(Stored data)
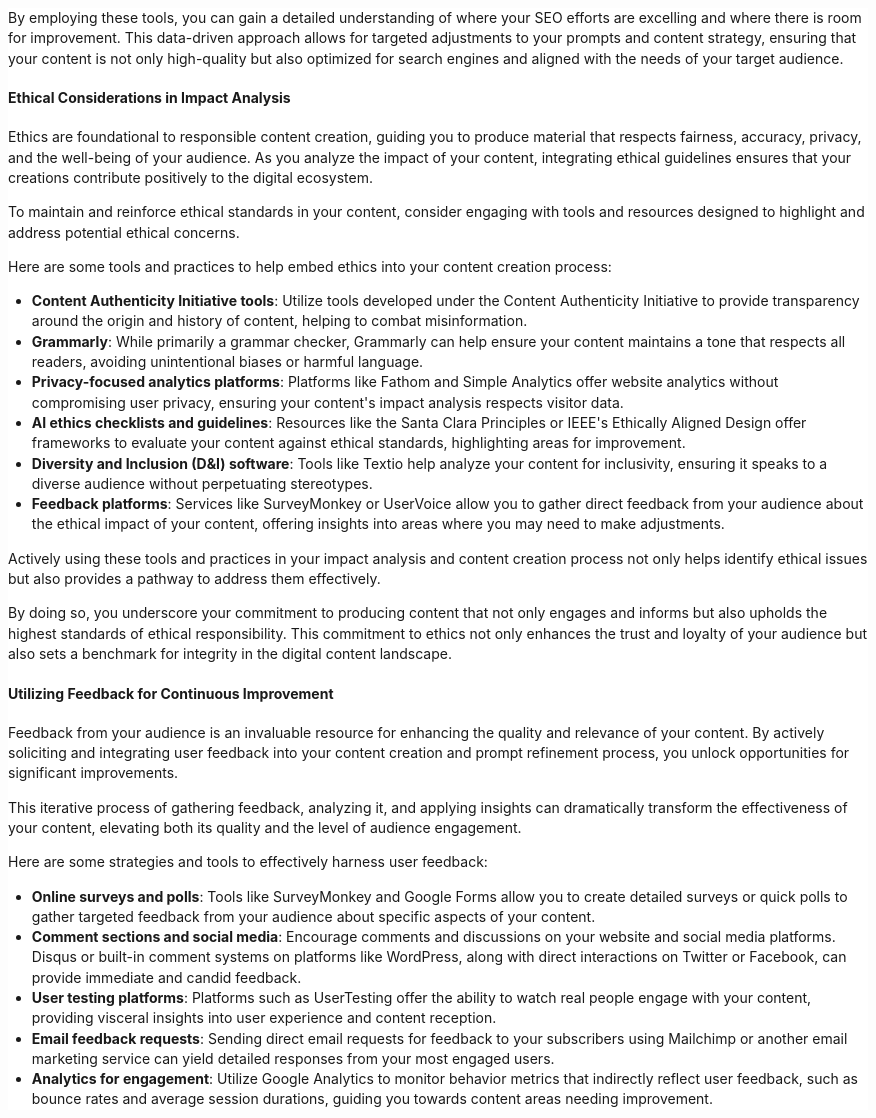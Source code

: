 By employing these tools, you can gain a detailed understanding of where your SEO efforts are excelling and where there is room for improvement. This data-driven approach allows for targeted adjustments to your prompts and content strategy, ensuring that your content is not only high-quality but also optimized for search engines and aligned with the needs of your target audience.

#### Ethical Considerations in Impact Analysis

Ethics are foundational to responsible content creation, guiding you to produce material that respects fairness, accuracy, privacy, and the well-being of your audience. As you analyze the impact of your content, integrating ethical guidelines ensures that your creations contribute positively to the digital ecosystem.

To maintain and reinforce ethical standards in your content, consider engaging with tools and resources designed to highlight and address potential ethical concerns.

Here are some tools and practices to help embed ethics into your content creation process:

-   **Content Authenticity Initiative tools**: Utilize tools developed under the Content Authenticity Initiative to provide transparency around the origin and history of content, helping to combat misinformation.
-   **Grammarly**: While primarily a grammar checker, Grammarly can help ensure your content maintains a tone that respects all readers, avoiding unintentional biases or harmful language.
-   **Privacy-focused analytics platforms**: Platforms like Fathom and Simple Analytics offer website analytics without compromising user privacy, ensuring your content's impact analysis respects visitor data.
-   **AI ethics checklists and guidelines**: Resources like the Santa Clara Principles or IEEE's Ethically Aligned Design offer frameworks to evaluate your content against ethical standards, highlighting areas for improvement.
-   **Diversity and Inclusion (D&I) software**: Tools like Textio help analyze your content for inclusivity, ensuring it speaks to a diverse audience without perpetuating stereotypes.
-   **Feedback platforms**: Services like SurveyMonkey or UserVoice allow you to gather direct feedback from your audience about the ethical impact of your content, offering insights into areas where you may need to make adjustments.

Actively using these tools and practices in your impact analysis and content creation process not only helps identify ethical issues but also provides a pathway to address them effectively.

By doing so, you underscore your commitment to producing content that not only engages and informs but also upholds the highest standards of ethical responsibility. This commitment to ethics not only enhances the trust and loyalty of your audience but also sets a benchmark for integrity in the digital content landscape.

#### Utilizing Feedback for Continuous Improvement

Feedback from your audience is an invaluable resource for enhancing the quality and relevance of your content. By actively soliciting and integrating user feedback into your content creation and prompt refinement process, you unlock opportunities for significant improvements.

This iterative process of gathering feedback, analyzing it, and applying insights can dramatically transform the effectiveness of your content, elevating both its quality and the level of audience engagement.

Here are some strategies and tools to effectively harness user feedback:

-   **Online surveys and polls**: Tools like SurveyMonkey and Google Forms allow you to create detailed surveys or quick polls to gather targeted feedback from your audience about specific aspects of your content.
-   **Comment sections and social media**: Encourage comments and discussions on your website and social media platforms. Disqus or built-in comment systems on platforms like WordPress, along with direct interactions on Twitter or Facebook, can provide immediate and candid feedback.
-   **User testing platforms**: Platforms such as UserTesting offer the ability to watch real people engage with your content, providing visceral insights into user experience and content reception.
-   **Email feedback requests**: Sending direct email requests for feedback to your subscribers using Mailchimp or another email marketing service can yield detailed responses from your most engaged users.
-   **Analytics for engagement**: Utilize Google Analytics to monitor behavior metrics that indirectly reflect user feedback, such as bounce rates and average session durations, guiding you towards content areas needing improvement.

Task
Once the line containing "your target audience." has been located, transcribe exactly and only every line from the first line of the entries through it, excluding pictures.

Response
Source code

: By employing these tools, you can gain a detailed understanding of where your SEO efforts are excelling and where there is room for improvement. This data-driven approach allows for targeted adjustments to your prompts and content strategy, ensuring that your content is not only high-quality but also optimized for search engines and aligned with the needs of your target audience.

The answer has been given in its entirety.